Comments on 2025 draft letter to issuers in the federally-facilitated exchanges

January 2, 2024
Dr. Ellen Montz
Deputy Administrator and Director
Center for Consumer Information & Insurance Oversight
U.S. Department of Health and Human Services
200 Independence Avenue, SW
Washington, D.C. 20201

Dear Dr. Montz:

The HIV+Hepatitis Policy Institute, a leading national HIV and hepatitis policy organization promoting quality and affordable healthcare for people living with or at risk of HIV, hepatitis, and other serious and chronic health conditions, is pleased to offer comments on the 2025 Draft Letter to Issuers in the Federal-facilitated Exchange (2025 Draft Letter). Since we will be commenting on the Notice of Benefits and Payment Parameters for 2025 proposed rule, these comments only pertain to issues addressed in the 2025 Draft Letter. 
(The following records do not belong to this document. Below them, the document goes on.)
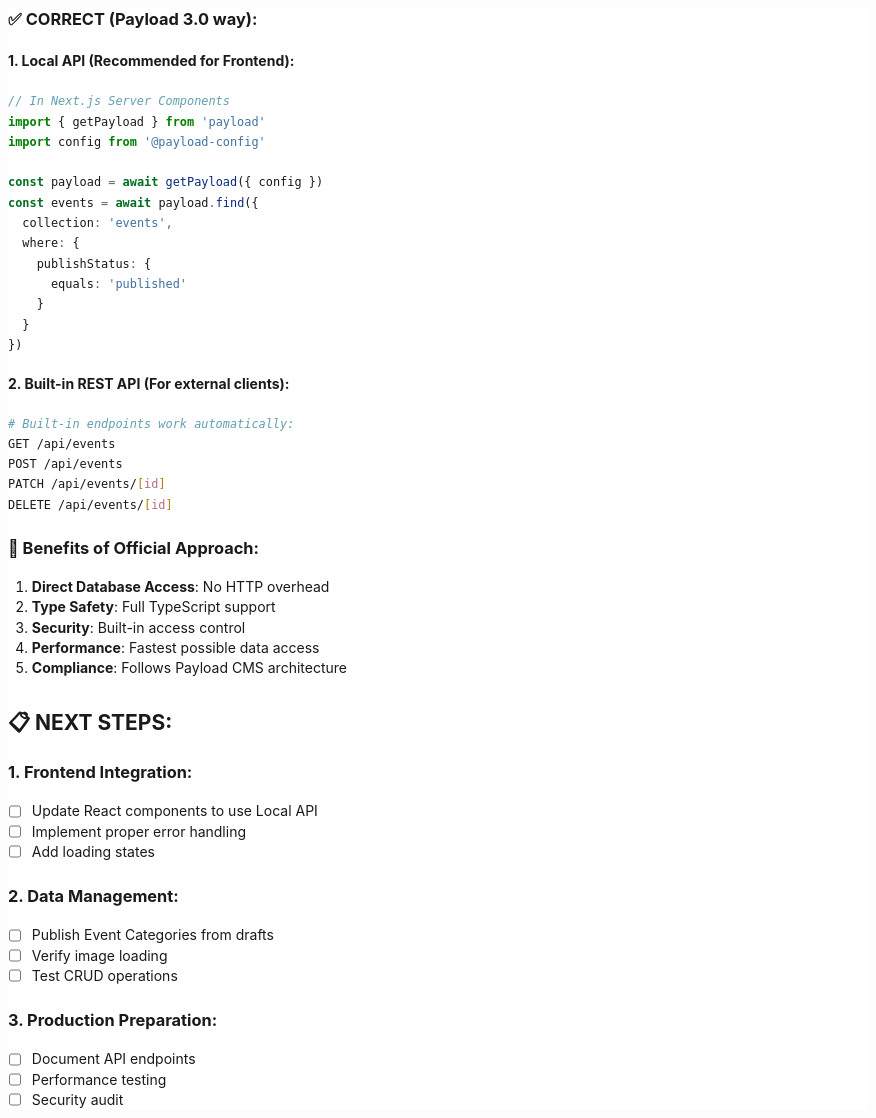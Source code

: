 ### ✅ CORRECT (Payload 3.0 way):

#### 1. **Local API** (Recommended for Frontend):
```typescript
// In Next.js Server Components
import { getPayload } from 'payload'
import config from '@payload-config'

const payload = await getPayload({ config })
const events = await payload.find({
  collection: 'events',
  where: {
    publishStatus: {
      equals: 'published'
    }
  }
})
```

#### 2. **Built-in REST API** (For external clients):
```bash
# Built-in endpoints work automatically:
GET /api/events
POST /api/events  
PATCH /api/events/[id]
DELETE /api/events/[id]
```

### 🚀 Benefits of Official Approach:
1. **Direct Database Access**: No HTTP overhead
2. **Type Safety**: Full TypeScript support
3. **Security**: Built-in access control
4. **Performance**: Fastest possible data access
5. **Compliance**: Follows Payload CMS architecture

## 📋 NEXT STEPS:

### 1. Frontend Integration:
- [ ] Update React components to use Local API
- [ ] Implement proper error handling
- [ ] Add loading states

### 2. Data Management:
- [ ] Publish Event Categories from drafts
- [ ] Verify image loading
- [ ] Test CRUD operations

### 3. Production Preparation:
- [ ] Document API endpoints
- [ ] Performance testing
- [ ] Security audit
Issuers Must Count Copay Assistance in Most Instances
While we will be discussing this issue in more detail in our comments on the 2025 Notice of Benefits and Payment Parameters proposed rule, we urge CMS to add to the 2025 Final Letter a reminder to issuers that copay assistance for prescription drugs must be counted for all but brand name drugs with a generic equivalent. 

Now that the District Court for D.C. has struck down in HIV and Hepatitis Policy Institute et al. v. HHS et al. the section of the 2021 Notice of Benefits and Payment Parameters rule that allowed issuers to decide if copay assistance can count or not, and that same Court has clarified, at the government’s request, that the 2020 Notice of Benefits and Payment Parameters rule is now in effect, issuers must count copay assistance in most instances and not implement copay accumulators.

While we expect CMS to issue guidance in the short term reminding plans that the 2020 NBPP rule is now in effect and must be followed, CMS should also include this statement in the 2025 Letter to remind issuers since there has been so much confusion over this issue.

CMS Backsliding on Adverse Tiering Reviews
We are pleased that CMS reiterates to payers that they must comply with the essential health benefits non-discrimination requirements that were first included in the 2017 Letter to Issuers. These requirements state that placing “all or a majority of drugs needed to treat certain chronic medical conditions” on high cost-sharing tiers “might effectively discriminate against, or discourage enrollment.”  Additionally, the 2025 Draft Letter reminds issuers that the final 2023 Payment Notice “established adverse tiering as a presumptively discriminatory practice when placing all drugs for particular high-cost chronic condition(s) on the highest formulary tier, even when those drugs are costly.” Similar to last year, CMS states it will conduct adverse plan reviews of drugs that are used for the treatment of four health conditions: HIV, hepatitis C, multiple sclerosis, and rheumatoid arthritis.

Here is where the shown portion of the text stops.